“Yuli: The Carlos Acosta Story”
AS a young man, I lived in a small block of flats where several ballerinas lodged during the Borovansky Ballet’s Brisbane season. I saw most of the program. I never really met any of the dancers.
Then I grew up. The last live dance program I saw was the Twyla Tharp Company’s season of modern dance in the Canberra Theatre. The program was not classical.
To say that Spanish director Iciar Bollain’s film co-written by Paul Laverty and Carlos Acosta blew me away is an understatement.
The film spends 111 minutes intertwining recollections of growing up in what is at best a dictatorship with dance passages staged for the film, mostly modern, all exciting for their athleticism and sheer visual splendour.
From an impoverished Cuban family, Acosta, now 46 and living in England with his English wife, is the first black dancer to perform some of ballet’s major male roles.
London’s “Independent” newspaper has described Acosta as “a dancer who slashes across space faster than anyone else, who lacerates the air with shapes so clear and sharp they seem to throw off sparks”.
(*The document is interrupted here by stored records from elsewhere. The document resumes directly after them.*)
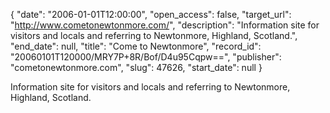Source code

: {
  "date": "2006-01-01T12:00:00", 
  "open_access": false, 
  "target_url": "http://www.cometonewtonmore.com/", 
  "description": "Information site for visitors and locals and referring to Newtonmore, Highland, Scotland.", 
  "end_date": null, 
  "title": "Come to Newtonmore", 
  "record_id": "20060101T120000/MRY7P+8R/Bof/D4u95Cqpw==", 
  "publisher": "cometonewtonmore.com", 
  "slug": 47626, 
  "start_date": null
}

Information site for visitors and locals and referring to Newtonmore, Highland, Scotland.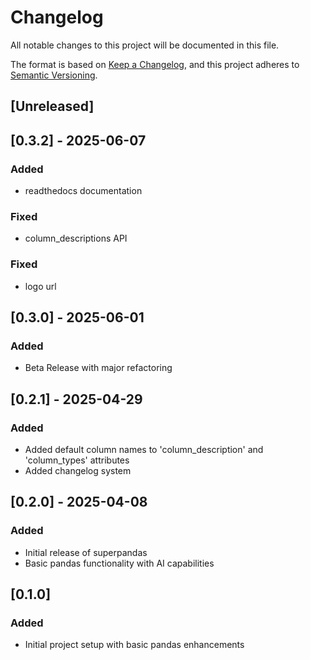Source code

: # Changelog

All notable changes to this project will be documented in this file.

The format is based on [Keep a Changelog](https://keepachangelog.com/en/1.0.0/),
and this project adheres to [Semantic Versioning](https://semver.org/spec/v2.0.0.html).

## [Unreleased]

## [0.3.2] - 2025-06-07
### Added
- readthedocs documentation
### Fixed
- column_descriptions API
### Fixed
- logo url

## [0.3.0] - 2025-06-01
### Added
- Beta Release with major refactoring

## [0.2.1] - 2025-04-29

### Added
- Added default column names to 'column_description' and 'column_types' attributes
- Added changelog system

## [0.2.0] - 2025-04-08

### Added
- Initial release of superpandas
- Basic pandas functionality with AI capabilities

## [0.1.0]

### Added
- Initial project setup with basic pandas enhancements 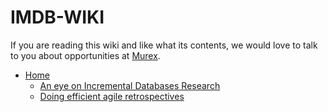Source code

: # IMDB-WIKI
If you are reading this wiki and like what its contents, we would love to talk to you about opportunities at [Murex](https://www.murex.com/careers/search-for-a-job).
* [Home](https://github.com/btayara-murex/IMDB-WIKI/wiki)
     * [An eye on Incremental Databases Research](https://github.com/btayara-murex/IMDB-WIKI/wiki/An-eye-on-Incremental-Databases-Research)
     * [Doing efficient agile retrospectives](http://philippe.bourgau.net/how-we-introduced-efficient-agile-retrospectives/)


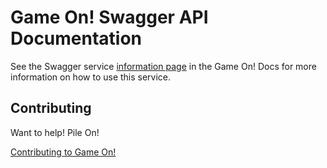 # Game On! Swagger API Documentation

See the Swagger service [information page](https://gameontext.gitbooks.io/gameon-gitbook/content/microservices/swagger.html) in the Game On! Docs for more information on how to use this service.

## Contributing

Want to help! Pile On! 

[Contributing to Game On!](https://github.com/gameontext/gameon/blob/master/CONTRIBUTING.md)
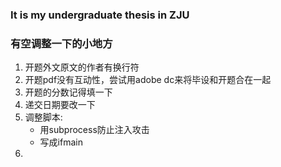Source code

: ### It is my undergraduate thesis in ZJU

### 有空调整一下的小地方
1. 开题外文原文的作者有换行符
2. 开题pdf没有互动性，尝试用adobe dc来将毕设和开题合在一起
3. 开题的分数记得填一下
4. 递交日期要改一下
5. 调整脚本:
   + 用subprocess防止注入攻击
   + 写成ifmain
6. 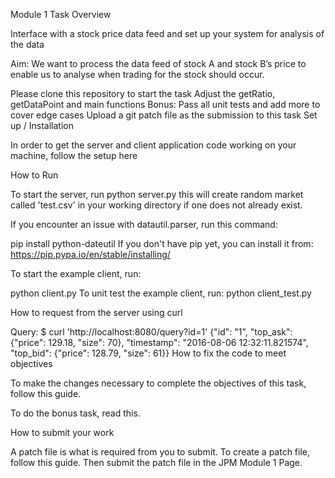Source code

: Module 1 Task Overview

Interface with a stock price data feed and set up your system for analysis of the data

Aim: We want to process the data feed of stock A and stock B’s price to enable us to analyse when trading for the stock should occur.

Please clone this repository to start the task
Adjust the getRatio, getDataPoint and main functions
Bonus: Pass all unit tests and add more to cover edge cases
Upload a git patch file as the submission to this task
Set up / Installation

In order to get the server and client application code working on your machine, follow the setup here

How to Run

To start the server, run
python server.py
this will create random market called 'test.csv' in your working directory if one does not already exist.

If you encounter an issue with datautil.parser, run this command:

pip install python-dateutil
If you don't have pip yet, you can install it from: https://pip.pypa.io/en/stable/installing/

To start the example client, run:

python client.py
To unit test the example client, run: python client_test.py

How to request from the server using curl

Query:
$ curl 'http://localhost:8080/query?id=1'
{"id": "1", "top_ask": {"price": 129.18, "size": 70}, "timestamp": "2016-08-06 12:32:11.821574", "top_bid": {"price": 128.79, "size": 61}}
How to fix the code to meet objectives

To make the changes necessary to complete the objectives of this task, follow this guide.

To do the bonus task, read this.

How to submit your work

A patch file is what is required from you to submit. To create a patch file, follow this guide. Then submit the patch file in the JPM Module 1 Page.
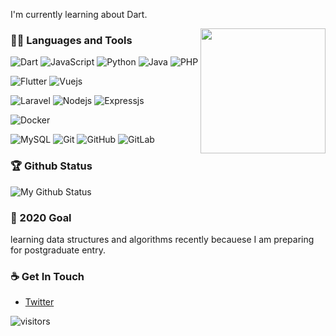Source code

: 

I'm currently learning about Dart.

<img align='right' src='https://user-images.githubusercontent.com/5713670/87202985-820dcb80-c2b6-11ea-9f56-7ec461c497c3.gif' width='200"'>

### 👨‍💻 Languages and Tools
![Dart](https://img.shields.io/badge/-Dart-blue?style=flat&logo=dart&logoColor=white)
![JavaScript](https://img.shields.io/badge/-JavaScript-black?style=flat&logo=javascript)
![Python](https://img.shields.io/badge/-Python-black?style=flat&logo=python)
![Java](https://img.shields.io/badge/Java-orange?style=flat&logo=java&logoColor=white)
![PHP](https://img.shields.io/badge/PHP-black?style=flat&logo=php&logoColor=white)

![Flutter](https://img.shields.io/badge/-Flutter-blue?style=flat&logo=Flutter)
![Vuejs](https://img.shields.io/badge/-Vuejs-black?style=flat&logo=Vue.js)

![Laravel](https://img.shields.io/badge/-Laravel-black?style=flat&logo=laravel)
![Nodejs](https://img.shields.io/badge/-Nodejs-black?style=flat&logo=Node.js)
![Expressjs](https://img.shields.io/badge/-Expressjs-black?style=flat&logo=Express.js)

![Docker](https://img.shields.io/badge/-Docker-black?style=flat&logo=docker)

![MySQL](https://img.shields.io/badge/-MySQL-black?style=flat&logo=mysql)
![Git](https://img.shields.io/badge/-Git-black?style=flat&logo=git)
![GitHub](https://img.shields.io/badge/-GitHub-181717?style=flat&logo=github)
![GitLab](https://img.shields.io/badge/-GitLab-FCA121?style=flat&logo=gitlab)


### 🏆 Github Status
![My Github Status](https://github-readme-stats.vercel.app/api?username=Zersya&show_icons=true&hide_border=true)


### 🔭 2020 Goal
learning data structures and algorithms recently becauese I am preparing for postgraduate entry.


### ☕ Get In Touch
- [Twitter](https://twitter.com/zeneryd)

![visitors](https://visitor-badge.glitch.me/badge?page_id=zersya)

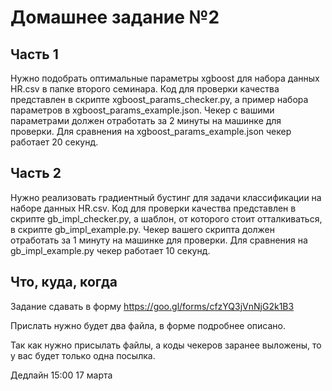 # Домашнее задание №2

## Часть 1

Нужно подобрать оптимальные параметры xgboost для набора данных HR.csv в папке второго семинара. Код для проверки качества представлен в скрипте xgboost_params_checker.py, а пример набора параметров в xgboost_params_example.json. Чекер с вашими параметрами должен отработать за 2 минуты на машинке для проверки. Для сравнения на xgboost_params_example.json чекер работает 20 секунд.

## Часть 2

Нужно реализовать градиентный бустинг для задачи классификации на наборе данных HR.csv. Код для проверки качества представлен в  скрипте gb_impl_checker.py, а шаблон, от которого стоит отталкиваться, в скрипте gb_impl_example.py. Чекер вашего скрипта должен отработать за 1 минуту на машинке для проверки. Для сравнения на gb_impl_example.py чекер работает 10 секунд.

## Что, куда, когда

Задание сдавать в форму https://goo.gl/forms/cfzYQ3jVnNjG2k1B3

Прислать нужно будет два файла, в форме подробнее описано.

Так как нужно присылать файлы, а коды чекеров заранее выложены, то у вас будет только одна посылка.

Дедлайн 15:00 17 марта
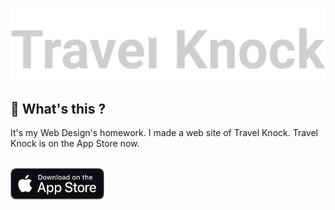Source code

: ![Travel Knock](Travel-Knock-Logo-gray.png)

## 🍈 What's this ?

It's my Web Design's homework.
I made a web site of Travel Knock.
Travel Knock is on the App Store now.
<br>
<br>

[<img src="static/img/home/download-on-the-app-store.png" width=150>](https://apps.apple.com/jp/app/travel-knock/id6474373726)
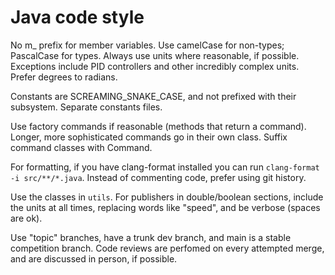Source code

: # Java code style
No m_ prefix for member variables.
Use camelCase for non-types; PascalCase for types.
Always use units where reasonable, if possible. Exceptions include PID controllers and other incredibly complex units.
Prefer degrees to radians.

Constants are SCREAMING_SNAKE_CASE, and not prefixed with their subsystem.
Separate constants files.

Use factory commands if reasonable (methods that return a command).
Longer, more sophisticated commands go in their own class.
Suffix command classes with Command.

For formatting, if you have clang-format installed you can run `clang-format -i src/**/*.java`.
Instead of commenting code, prefer using git history.

Use the classes in `utils`.
For publishers in double/boolean sections, include the units at all times, replacing words like "speed", and be verbose (spaces are ok).

Use "topic" branches, have a trunk dev branch, and main is a stable competition branch.
Code reviews are perfomed on every attempted merge, and are discussed in person, if possible.
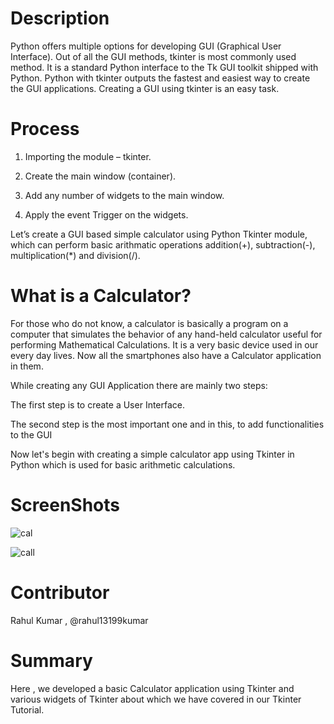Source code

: # Description
Python offers multiple options for developing GUI (Graphical User Interface). Out of all the GUI methods, tkinter is most commonly used method. It is a standard Python interface to the Tk GUI toolkit shipped with Python. Python with tkinter outputs the fastest and easiest way to create the GUI applications. Creating a GUI using tkinter is an easy task.

# Process

1. Importing the module – tkinter.

2. Create the main window (container).

3. Add any number of widgets to the main window.

4. Apply the event Trigger on the widgets.

Let’s create a GUI based simple calculator using Python Tkinter module, which can perform basic arithmatic operations addition(+), subtraction(-), multiplication(*) and division(/).


# What is a Calculator?

For those who do not know, a calculator is basically a program on a computer that simulates the behavior of any hand-held calculator useful for performing Mathematical Calculations. It is a very basic device used in our every day lives. Now all the smartphones also have a Calculator application in them.

While creating any GUI Application there are mainly two steps:

The first step is to create a User Interface.

The second step is the most important one and in this, to add functionalities to the GUI

Now let's begin with creating a simple calculator app using Tkinter in Python which is used for basic arithmetic calculations.

# ScreenShots

![cal](https://user-images.githubusercontent.com/55308841/102898840-1e581300-4490-11eb-9794-1dbcca84fb1c.png)

![call](https://user-images.githubusercontent.com/55308841/102898846-2021d680-4490-11eb-86c6-a4a2890e763c.png)


# Contributor

Rahul Kumar , @rahul13199kumar


# Summary

Here , we developed a basic Calculator application using Tkinter and various widgets of Tkinter about which we have covered in our Tkinter Tutorial.
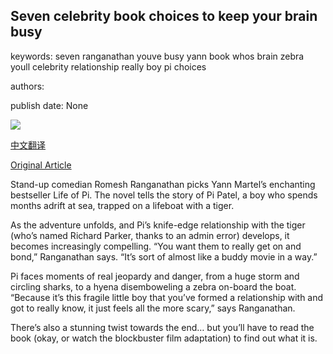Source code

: ## Seven celebrity book choices to keep your brain busy

keywords: seven ranganathan youve busy yann book whos brain zebra youll celebrity relationship really boy pi choices

authors: 

publish date: None

![](https://ichef.bbci.co.uk/images/ic/1200x675/p088hbth.jpg)

[中文翻译](Seven%20celebrity%20book%20choices%20to%20keep%20your%20brain%20busy_zh.md)

[Original Article](https://www.bbc.co.uk/programmes/articles/4TRf801hG1kLZVv93fKmCnD/seven-celebrity-book-choices-to-keep-your-brain-busy)

Stand-up comedian Romesh Ranganathan picks Yann Martel’s enchanting bestseller Life of Pi. The novel tells the story of Pi Patel, a boy who spends months adrift at sea, trapped on a lifeboat with a tiger.

As the adventure unfolds, and Pi’s knife-edge relationship with the tiger (who’s named Richard Parker, thanks to an admin error) develops, it becomes increasingly compelling. “You want them to really get on and bond,” Ranganathan says. “It’s sort of almost like a buddy movie in a way.”

Pi faces moments of real jeopardy and danger, from a huge storm and circling sharks, to a hyena disemboweling a zebra on-board the boat. “Because it’s this fragile little boy that you’ve formed a relationship with and got to really know, it just feels all the more scary,” says Ranganathan.

There’s also a stunning twist towards the end… but you’ll have to read the book (okay, or watch the blockbuster film adaptation) to find out what it is.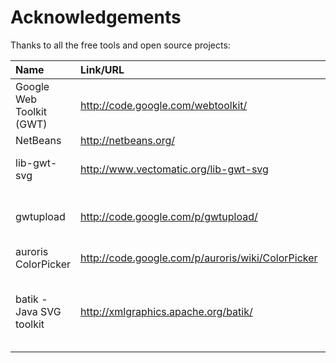 # Acknowledgements #

Thanks to all the free tools and open source projects:

| **Name** | **Link/URL** | **Note** |
|:---------|:-------------|:---------|
| Google Web Toolkit (GWT) | http://code.google.com/webtoolkit/ |  |
| NetBeans | http://netbeans.org/ | IDE |
| lib-gwt-svg | http://www.vectomatic.org/lib-gwt-svg | SVG display/ manipulation tool for GWT |
| gwtupload | http://code.google.com/p/gwtupload/ | very cool Ajax file uploader for GWT |
| auroris ColorPicker | http://code.google.com/p/auroris/wiki/ColorPicker | ColorPicker for GWT |
| batik - Java SVG toolkit | http://xmlgraphics.apache.org/batik/ | server side tool to convert SVG to (any) other formats |
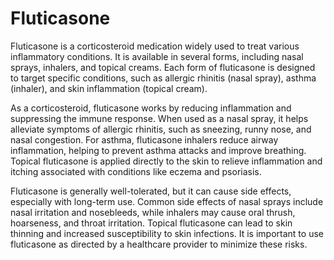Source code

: <!--
source: gpt-40
variants: fluticasone propionate, fluticasone furoate
treats: allergic rhinitis, asthma, skin inflammation, eczema, psoriasis
tags: corticosteroids
-->

# Fluticasone

Fluticasone is a corticosteroid medication widely used to treat various inflammatory conditions. It is available in several forms, including nasal sprays, inhalers, and topical creams. Each form of fluticasone is designed to target specific conditions, such as allergic rhinitis (nasal spray), asthma (inhaler), and skin inflammation (topical cream).

As a corticosteroid, fluticasone works by reducing inflammation and suppressing the immune response. When used as a nasal spray, it helps alleviate symptoms of allergic rhinitis, such as sneezing, runny nose, and nasal congestion. For asthma, fluticasone inhalers reduce airway inflammation, helping to prevent asthma attacks and improve breathing. Topical fluticasone is applied directly to the skin to relieve inflammation and itching associated with conditions like eczema and psoriasis.

Fluticasone is generally well-tolerated, but it can cause side effects, especially with long-term use. Common side effects of nasal sprays include nasal irritation and nosebleeds, while inhalers may cause oral thrush, hoarseness, and throat irritation. Topical fluticasone can lead to skin thinning and increased susceptibility to skin infections. It is important to use fluticasone as directed by a healthcare provider to minimize these risks.
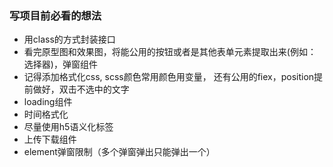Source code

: ### 写项目前必看的想法

* 用class的方式封装接口
* 看完原型图和效果图，将能公用的按钮或者是其他表单元素提取出来(例如：选择器)，弹窗组件
* 记得添加格式化css, scss颜色常用颜色用变量， 还有公用的fiex，position提前做好，双击不选中的文字
* loading组件
* 时间格式化
* 尽量使用h5语义化标签
* 上传下载组件
* element弹窗限制（多个弹窗弹出只能弹出一个）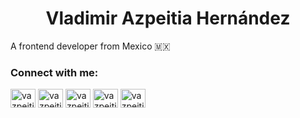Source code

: <h1 align="center">Vladimir Azpeitia Hernández</h1>
A frontend developer from Mexico 🇲🇽

<h3 align="left">Connect with me:</h3>
<p align="left">
<a href="https://twitter.com/vazpeitiah" target="blank"><img align="center" src="https://raw.githubusercontent.com/rahuldkjain/github-profile-readme-generator/master/src/images/icons/Social/twitter.svg" alt="vazpeitiah" height="30" width="40" /></a>
<a href="https://linkedin.com/in/vazpeitiah" target="blank"><img align="center" src="https://raw.githubusercontent.com/rahuldkjain/github-profile-readme-generator/master/src/images/icons/Social/linked-in-alt.svg" alt="vazpeitiah" height="30" width="40" /></a>
<a href="https://fb.com/vazpeitiah" target="blank"><img align="center" src="https://raw.githubusercontent.com/rahuldkjain/github-profile-readme-generator/master/src/images/icons/Social/facebook.svg" alt="vazpeitiah" height="30" width="40" /></a>
<a href="https://instagram.com/vazpeitiah" target="blank"><img align="center" src="https://raw.githubusercontent.com/rahuldkjain/github-profile-readme-generator/master/src/images/icons/Social/instagram.svg" alt="vazpeitiah" height="30" width="40" /></a>
<a href="https://www.hackerrank.com/vazpeitiah" target="blank"><img align="center" src="https://raw.githubusercontent.com/rahuldkjain/github-profile-readme-generator/master/src/images/icons/Social/hackerrank.svg" alt="vazpeitiah" height="30" width="40" /></a>
</p>
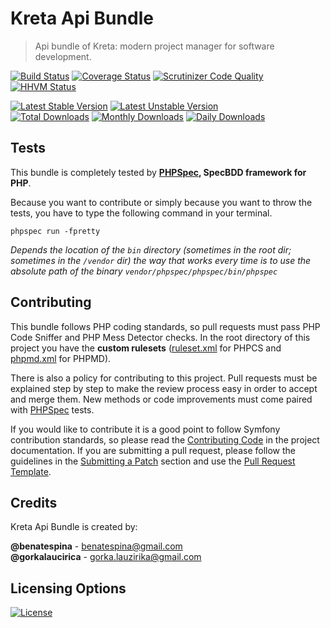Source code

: # Kreta Api Bundle
> Api bundle of Kreta: modern project manager for software development.

[![Build Status](https://travis-ci.org/kreta-io/ApiBundle.svg?branch=master)](https://travis-ci.org/kreta-io/ApiBundle)
[![Coverage Status](https://img.shields.io/coveralls/kreta-io/ApiBundle.svg)](https://coveralls.io/r/kreta-io/ApiBundle)
[![Scrutinizer Code Quality](https://scrutinizer-ci.com/g/kreta-io/ApiBundle/badges/quality-score.png?b=master)](https://scrutinizer-ci.com/g/kreta-io/ApiBundle/?branch=master)
[![HHVM Status](http://hhvm.h4cc.de/badge/kreta/api-bundle.svg)](http://hhvm.h4cc.de/package/kreta/api-bundle)

[![Latest Stable Version](https://poser.pugx.org/kreta/api-bundle/v/stable.svg)](https://packagist.org/packages/kreta/api-bundle)
[![Latest Unstable Version](https://poser.pugx.org/kreta/api-bundle/v/unstable.svg)](https://packagist.org/packages/kreta/api-bundle)
&nbsp;&nbsp;&nbsp;&nbsp;&nbsp;&nbsp;&nbsp;&nbsp;&nbsp;&nbsp;
[![Total Downloads](https://poser.pugx.org/kreta/api-bundle/downloads.svg)](https://packagist.org/packages/kreta/api-bundle)
[![Monthly Downloads](https://poser.pugx.org/kreta/api-bundle/d/monthly.png)](https://packagist.org/packages/kreta/api-bundle)
[![Daily Downloads](https://poser.pugx.org/kreta/api-bundle/d/daily.png)](https://packagist.org/packages/kreta/api-bundle)

Tests
-----

This bundle is completely tested by **[PHPSpec][1], SpecBDD framework for PHP**.

Because you want to contribute or simply because you want to throw the tests, you have to type the following command
in your terminal.

    phpspec run -fpretty

*Depends the location of the `bin` directory (sometimes in the root dir; sometimes in the `/vendor` dir) the way that
works every time is to use the absolute path of the binary `vendor/phpspec/phpspec/bin/phpspec`*


Contributing
------------

This bundle follows PHP coding standards, so pull requests must pass PHP Code Sniffer and PHP Mess Detector
checks. In the root directory of this project you have the **custom rulesets** ([ruleset.xml]() for PHPCS and
[phpmd.xml]() for PHPMD).

There is also a policy for contributing to this project. Pull requests must
be explained step by step to make the review process easy in order to
accept and merge them. New methods or code improvements must come paired with [PHPSpec][1] tests.

If you would like to contribute it is a good point to follow Symfony contribution standards,
so please read the [Contributing Code][2] in the project
documentation. If you are submitting a pull request, please follow the guidelines
in the [Submitting a Patch][3] section and use the [Pull Request Template][4].

[1]: http://www.phpspec.net/
[2]: http://symfony.com/doc/current/contributing/code/index.html
[3]: http://symfony.com/doc/current/contributing/code/patches.html#check-list
[4]: http://symfony.com/doc/current/contributing/code/patches.html#make-a-pull-request

Credits
-------
Kreta Api Bundle is created by:
>
**@benatespina** - [benatespina@gmail.com](mailto:benatespina@gmail.com)<br/>
**@gorkalaucirica** - [gorka.lauzirika@gmail.com](mailto:gorka.lauzirika@gmail.com)

Licensing Options
-----------------
[![License](https://poser.pugx.org/kreta/api-bundle/license.svg)](https://github.com/kreta-io/kreta/blob/master/LICENSE.md)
In childhood, his truck-driver father pushed him almost beyond the limits of what a small boy could endure both physically and emotionally. He has performed with some of the world’s great dance companies – National Ballet of Cuba, English National, Houston, English Royal, Birmingham Royal. Comparisons with Nureyev and Baryshnikov come easily to mind. He came to Australia in 2008. And he’s a fan of TV’s “Poldark”.
The film reeks – no, is redolent with – authenticity. Keyvin Martinez as young Carlos and Edlison Manuel Olbera Núñez as the adolescent Carlos are both outstanding. And Santiago Nunez is powerful as the father who saw early what the child was capable of and never wavered in his determination to see the man succeed.
The dance sequences are, put simply, superb. And you don’t have to like ballet to admire them or the film’s other parts.